Hören konnte er seine Bergkameradin noch, nachdem sie etwa 150 Meter tief abgestürzt war, sehen nicht mehr. Am Großen Pyhrgas in Oberösterreich war zum Glück für die verunglückte Alpinistin (34) aber auch ein „Schutzengel“ unterwegs, der rasch bei ihr war und sie professionell versorgte, bis der Helikopter einschwebte.
Die 34-Jährige aus Seewalchen wollte am sonnigen Samstag mit ihrem 34-jährigen Arbeitskollegen aus Gunskirchen den Großen Pyhrgas im Gemeindegebiet von Spital am Pyhrn besteigen. Die beiden versierten Bergsteiger starteten bei der Bosruckhütte und wählten als Anstieg den als anspruchsvoll geltenden Hofersteig. Kurz bevor der Hofersteig, welcher durch die steile Südwestflanke des Berges führt, in den Normalweg mündet, erschien den beiden aber ein Weiterkommen zu gefährlich. Im Bereich des Ausstieges waren einige harte Schneefelder und Wechten vorzufinden.
Am Schnee ausgerutscht
Als die unmittelbar hinter ihrem Kollegen gehende 34-Jährige sich umdrehen wollte, rutschte sie auf dem harten Schnee aus und stürzte rund 150 Meter über schnee- und felsdurchsetztes Gelände ab. Der 34-Jährige konnte Rufkontakt mit seiner schwer verletzten Begleiterin aufnehmen und verständigte unmittelbar danach den Notruf der Bergrettung.

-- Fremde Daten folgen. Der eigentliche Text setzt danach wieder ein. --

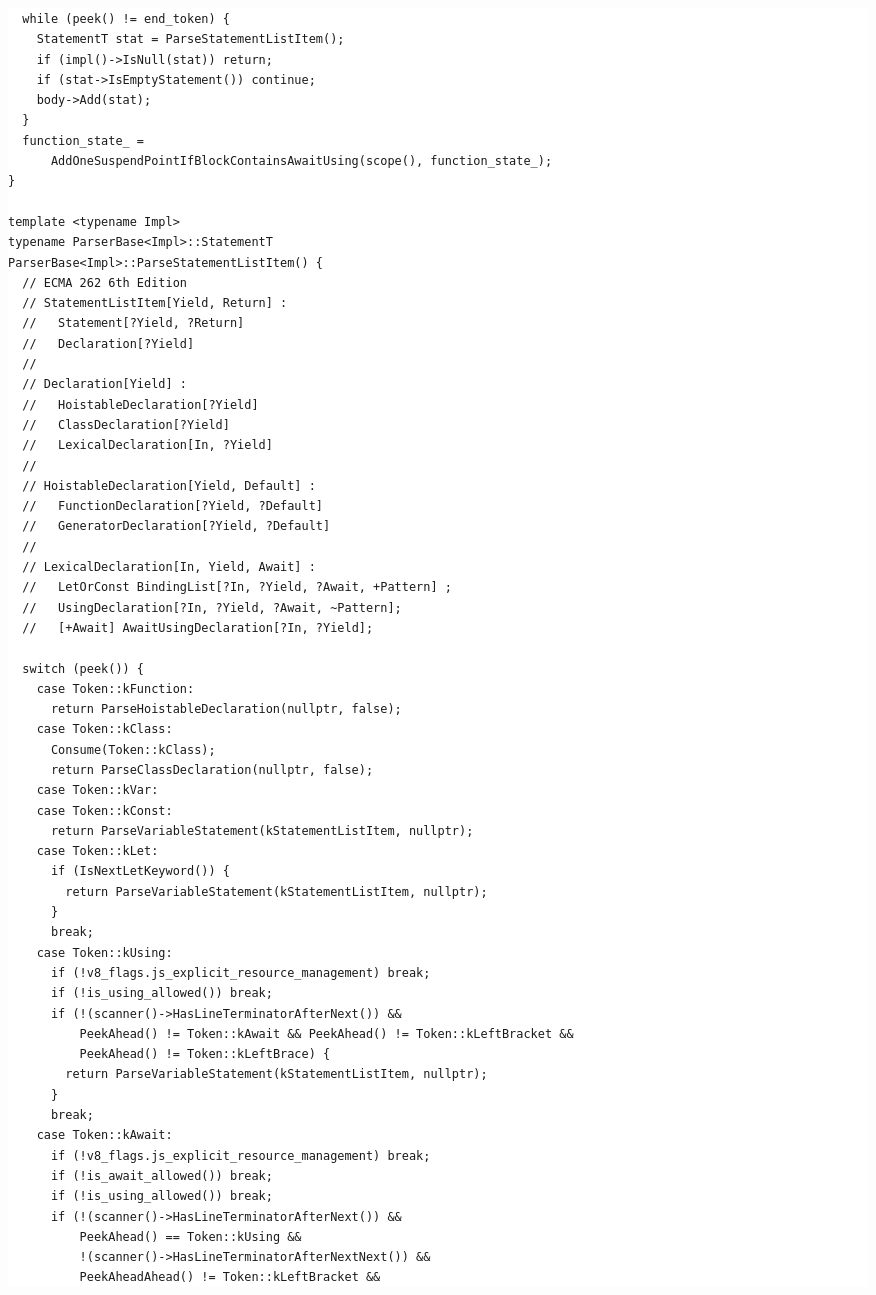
 ```
  while (peek() != end_token) {
    StatementT stat = ParseStatementListItem();
    if (impl()->IsNull(stat)) return;
    if (stat->IsEmptyStatement()) continue;
    body->Add(stat);
  }
  function_state_ =
      AddOneSuspendPointIfBlockContainsAwaitUsing(scope(), function_state_);
}

template <typename Impl>
typename ParserBase<Impl>::StatementT
ParserBase<Impl>::ParseStatementListItem() {
  // ECMA 262 6th Edition
  // StatementListItem[Yield, Return] :
  //   Statement[?Yield, ?Return]
  //   Declaration[?Yield]
  //
  // Declaration[Yield] :
  //   HoistableDeclaration[?Yield]
  //   ClassDeclaration[?Yield]
  //   LexicalDeclaration[In, ?Yield]
  //
  // HoistableDeclaration[Yield, Default] :
  //   FunctionDeclaration[?Yield, ?Default]
  //   GeneratorDeclaration[?Yield, ?Default]
  //
  // LexicalDeclaration[In, Yield, Await] :
  //   LetOrConst BindingList[?In, ?Yield, ?Await, +Pattern] ;
  //   UsingDeclaration[?In, ?Yield, ?Await, ~Pattern];
  //   [+Await] AwaitUsingDeclaration[?In, ?Yield];

  switch (peek()) {
    case Token::kFunction:
      return ParseHoistableDeclaration(nullptr, false);
    case Token::kClass:
      Consume(Token::kClass);
      return ParseClassDeclaration(nullptr, false);
    case Token::kVar:
    case Token::kConst:
      return ParseVariableStatement(kStatementListItem, nullptr);
    case Token::kLet:
      if (IsNextLetKeyword()) {
        return ParseVariableStatement(kStatementListItem, nullptr);
      }
      break;
    case Token::kUsing:
      if (!v8_flags.js_explicit_resource_management) break;
      if (!is_using_allowed()) break;
      if (!(scanner()->HasLineTerminatorAfterNext()) &&
          PeekAhead() != Token::kAwait && PeekAhead() != Token::kLeftBracket &&
          PeekAhead() != Token::kLeftBrace) {
        return ParseVariableStatement(kStatementListItem, nullptr);
      }
      break;
    case Token::kAwait:
      if (!v8_flags.js_explicit_resource_management) break;
      if (!is_await_allowed()) break;
      if (!is_using_allowed()) break;
      if (!(scanner()->HasLineTerminatorAfterNext()) &&
          PeekAhead() == Token::kUsing &&
          !(scanner()->HasLineTerminatorAfterNextNext()) &&
          PeekAheadAhead() != Token::kLeftBracket &&
```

Erster Helfer war binnen Minuten da
Ein sich zufällig am Normalweg befindlicher Bergretter, welcher ebenfalls alarmiert worden war, war bereits nach wenigen Minuten bei der Verunfallten. Er konnte durch schwieriges Gelände zu ihr vordringen und diese erstversorgen. Der ebenfalls alarmierte Notarzthubschrauber konnte die Verletzte anschließend mittels Seilwinde retten und zur medizinischen Versorgung ins Tal fliegen. Die 34-Jährige wurde ins Universitätsklinikum nach Linz geflogen.